I’m a Johnny-come-lately to this whole world of ‘virtual guitars.’ I finally picked up Guitar Hero 3 a couple of weeks ago, and today Rock Band arrived. I’d found it really confusing, trying to decide which one to get. So in the end I got both. Great economics, huh? I thought I might capture my impressions in a series of posts, in case anyone else is trying to pick one of the two.
These posts are based on the PS3 versions of the games. I’m not going to go into a whole big thing about console preference. I have a PS3, an XBox 360 and a Wii, and my personal preference is for the PS3 over the XBox 360, mostly because its a lot quieter when its running, and because I don’t care about online multiplayer.
Guitar Hero III w/Guitar Controller will run you about $100. The Rock Band bundle is $170 and comes with a guitar controller, drum set controller, and a microphone. Right there, you have a compelling reason to go with Rock Band if you’re living in a multi-gamer household.
On the PS3, the controllers are not interchangeable at this time, though as of this writing there are heavy rumors of a patch that will let you use the GH 3 guitar controller with Rock Band. My understanding is that on the 360, the GH 3 controller will work with Rock Band, but not vice versa.
Let’s compare the two guitar controllers. This is a definite ‘out of the box’ comparison. I haven’t actually played Rock Band as of the time of this writing. 🙂 But the differences just struck me so I wanted to capture them right away.
Both guitars come in two pieces. The GH 3 one comes as a guitar body and a neck/headstock. The two pieces snap together. The RB guitar comes as a body/neck component, and the headstock snaps on. What this means is that with the Rock Band controller, all the actual electronics are in one piece, which may or may not end up significant down the road. Both go together very solidly and I don’t think there’s any way to get them apart again.
The RB controller is slightly larger than the GH 3 one, and it has a second set of ‘frets’ (buttons) close to the body.
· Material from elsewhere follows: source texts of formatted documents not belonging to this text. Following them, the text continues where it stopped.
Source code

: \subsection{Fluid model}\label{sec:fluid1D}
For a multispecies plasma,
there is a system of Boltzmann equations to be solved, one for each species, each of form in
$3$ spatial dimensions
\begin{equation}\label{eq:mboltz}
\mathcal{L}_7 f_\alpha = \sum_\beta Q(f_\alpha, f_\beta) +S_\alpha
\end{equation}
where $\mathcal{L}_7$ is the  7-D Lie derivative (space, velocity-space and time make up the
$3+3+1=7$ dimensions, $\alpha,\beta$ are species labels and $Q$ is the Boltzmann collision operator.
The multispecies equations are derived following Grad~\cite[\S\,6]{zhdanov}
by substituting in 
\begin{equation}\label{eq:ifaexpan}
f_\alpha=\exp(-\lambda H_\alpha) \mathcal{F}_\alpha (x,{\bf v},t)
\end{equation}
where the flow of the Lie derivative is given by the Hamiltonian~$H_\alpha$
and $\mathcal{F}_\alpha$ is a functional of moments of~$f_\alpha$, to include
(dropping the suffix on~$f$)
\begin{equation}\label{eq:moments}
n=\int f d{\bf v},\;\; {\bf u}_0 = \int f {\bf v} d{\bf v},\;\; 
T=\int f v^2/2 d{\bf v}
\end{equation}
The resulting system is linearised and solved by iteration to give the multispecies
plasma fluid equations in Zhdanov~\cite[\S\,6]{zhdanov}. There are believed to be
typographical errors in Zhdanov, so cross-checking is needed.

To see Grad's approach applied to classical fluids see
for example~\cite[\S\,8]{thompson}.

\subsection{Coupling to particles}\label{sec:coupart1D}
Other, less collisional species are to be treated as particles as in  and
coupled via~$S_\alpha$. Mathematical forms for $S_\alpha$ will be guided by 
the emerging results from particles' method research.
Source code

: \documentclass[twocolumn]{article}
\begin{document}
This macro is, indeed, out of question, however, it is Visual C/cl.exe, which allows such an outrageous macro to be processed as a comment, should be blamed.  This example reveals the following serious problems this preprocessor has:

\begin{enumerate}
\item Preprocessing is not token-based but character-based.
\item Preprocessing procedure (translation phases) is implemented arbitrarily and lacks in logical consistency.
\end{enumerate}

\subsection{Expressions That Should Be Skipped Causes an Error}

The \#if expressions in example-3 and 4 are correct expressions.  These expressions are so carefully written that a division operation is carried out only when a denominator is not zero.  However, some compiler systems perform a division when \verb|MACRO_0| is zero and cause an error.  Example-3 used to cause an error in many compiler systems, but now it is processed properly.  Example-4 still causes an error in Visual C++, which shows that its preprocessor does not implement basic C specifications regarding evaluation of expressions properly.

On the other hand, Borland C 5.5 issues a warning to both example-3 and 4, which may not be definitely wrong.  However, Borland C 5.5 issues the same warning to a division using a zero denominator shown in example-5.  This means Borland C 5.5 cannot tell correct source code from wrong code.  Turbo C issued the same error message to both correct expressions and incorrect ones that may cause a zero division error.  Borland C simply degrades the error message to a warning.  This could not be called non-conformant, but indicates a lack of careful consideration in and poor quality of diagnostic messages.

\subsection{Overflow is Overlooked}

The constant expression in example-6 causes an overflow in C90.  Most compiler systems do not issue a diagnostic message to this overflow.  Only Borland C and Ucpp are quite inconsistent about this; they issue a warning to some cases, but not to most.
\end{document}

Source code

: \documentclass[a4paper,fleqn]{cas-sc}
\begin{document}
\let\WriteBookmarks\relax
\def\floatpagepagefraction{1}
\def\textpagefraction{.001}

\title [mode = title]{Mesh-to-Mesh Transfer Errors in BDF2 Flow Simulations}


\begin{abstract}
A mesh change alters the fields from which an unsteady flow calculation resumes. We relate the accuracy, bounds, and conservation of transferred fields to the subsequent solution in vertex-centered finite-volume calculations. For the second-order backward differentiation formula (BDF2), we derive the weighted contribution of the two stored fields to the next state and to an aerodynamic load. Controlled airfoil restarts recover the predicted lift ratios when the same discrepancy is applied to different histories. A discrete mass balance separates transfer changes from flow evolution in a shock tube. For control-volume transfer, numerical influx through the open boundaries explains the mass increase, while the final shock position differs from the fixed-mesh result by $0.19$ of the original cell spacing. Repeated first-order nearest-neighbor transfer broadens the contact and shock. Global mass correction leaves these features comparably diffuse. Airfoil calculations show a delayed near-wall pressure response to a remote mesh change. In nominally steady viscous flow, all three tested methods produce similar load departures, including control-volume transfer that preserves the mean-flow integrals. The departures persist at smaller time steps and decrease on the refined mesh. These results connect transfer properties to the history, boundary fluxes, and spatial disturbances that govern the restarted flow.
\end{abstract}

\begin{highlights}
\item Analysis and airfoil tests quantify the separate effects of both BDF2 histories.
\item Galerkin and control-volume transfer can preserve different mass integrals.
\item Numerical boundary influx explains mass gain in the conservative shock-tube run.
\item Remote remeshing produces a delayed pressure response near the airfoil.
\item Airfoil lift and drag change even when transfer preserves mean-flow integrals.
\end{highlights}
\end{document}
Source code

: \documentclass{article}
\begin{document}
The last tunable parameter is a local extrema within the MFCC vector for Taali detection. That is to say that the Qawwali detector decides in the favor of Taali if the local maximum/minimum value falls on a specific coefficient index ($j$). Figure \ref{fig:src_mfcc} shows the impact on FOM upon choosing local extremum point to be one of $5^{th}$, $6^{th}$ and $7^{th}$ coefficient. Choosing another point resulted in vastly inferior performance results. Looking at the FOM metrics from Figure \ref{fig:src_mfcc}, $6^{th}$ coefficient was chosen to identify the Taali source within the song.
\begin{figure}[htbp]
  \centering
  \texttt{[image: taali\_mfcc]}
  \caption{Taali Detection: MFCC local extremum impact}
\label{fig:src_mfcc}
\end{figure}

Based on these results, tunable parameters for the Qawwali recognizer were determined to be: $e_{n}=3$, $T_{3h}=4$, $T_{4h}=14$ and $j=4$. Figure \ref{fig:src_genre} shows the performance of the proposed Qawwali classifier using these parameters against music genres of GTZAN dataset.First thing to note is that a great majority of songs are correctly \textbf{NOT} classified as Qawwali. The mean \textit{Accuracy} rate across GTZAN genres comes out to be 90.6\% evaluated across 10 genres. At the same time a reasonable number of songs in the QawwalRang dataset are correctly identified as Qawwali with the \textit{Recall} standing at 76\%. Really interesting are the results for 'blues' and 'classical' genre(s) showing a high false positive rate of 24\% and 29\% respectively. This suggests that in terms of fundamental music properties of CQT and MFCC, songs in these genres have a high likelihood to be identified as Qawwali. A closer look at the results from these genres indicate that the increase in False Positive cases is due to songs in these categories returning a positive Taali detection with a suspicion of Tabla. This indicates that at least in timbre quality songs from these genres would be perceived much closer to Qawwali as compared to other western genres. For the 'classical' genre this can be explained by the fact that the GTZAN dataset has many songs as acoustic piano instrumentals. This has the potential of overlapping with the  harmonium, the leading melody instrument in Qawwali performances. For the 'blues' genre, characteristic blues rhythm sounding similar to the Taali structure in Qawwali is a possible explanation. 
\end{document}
The strum bar of the GH 3 makes a distinct clicking sound when you strum it; the Rock Band one is quieter. The battery compartment of the RB instrument is kept closed with a small screw, which is a pain, IMO. I tend to use rechargeable batteries which don’t last as long as alkalines. On the other hand, the RB guitar has an on/off switch, while the GH one shuts off on its own after some period of no activity.
Both guitars are wireless (not sure if this is true on the 360 version) and both require a dongle. THe GH 3 dongle is shaped like an oversized guitar pick, and its smaller than the rectangular RB dongle. I let the GH 3 dongle dangle (since my PS3 is on the edge of a stand) and don’t worry about it. The RB dongle I might worry about and try to reposition things so its resting on something. We’ll see.
The GH 3 guitar is modeled on a Gibson Les Paul (so they tell me, I know squat about guitars). It’s glossy black, and if not for the brightly colored fret buttons would look fairly stylish (well, relatively speaking). It comes with a bunch of stickers to let kids customize the body. The strap connects to the far end of the body, and then to either the ‘shoulder’ of the body or the back of the neck. In addition to the strum & whammy bars, there’re PS3, Start and Select buttons as well as a D-Pad on the face of the body. The PS3 button doubles as a wireless ‘connect’ button.
The RB guitar is a bit bigger than the GH 3 and its modeled on a Fender Stratocaster (I’ll try to get some pics next time the sun is shining and there’s good light). The fret-buttons are a lot more subtle, and generally the guitar looks more authentic, but the bone-yellow of the neck has the look of cheap plastic, to me. I’m not actually commenting on the quality of the plastic here…I’m just saying it has that color of “we’re making this plastic thing and don’t want to spend any money on dye” plastic (for all I know that’s an authentic color…I’m no guitar expert). The strap here connects to the end of the body on one end, and then to either of the points of the ‘shoulder’, the idea being if you’re left-handed you can flip the whole thing around. A nice touch. The face of the body holds the same controls as the GH 3, plus a recessed “Connect” button (for the wireless connection) and a small toggle lever that I haven’t discovered the purpose of yet.
That’s as far as we can go tonight. I will add that the microphone included with the Rock Band bundle is a hand-held, wired mike (with a usb plug) that will probably make singing along to tunes a lot of fun. I was expecting them to just throw in a headset mike or something. Hopefully you can optionally use a headset mike, for when 1 person wants to play an instrument and sing at the same time, but for pure singing, the packed in mike looks like a nice choice.
The drum kit comes in a large and intimidating box… I’ll get to that tomorrow.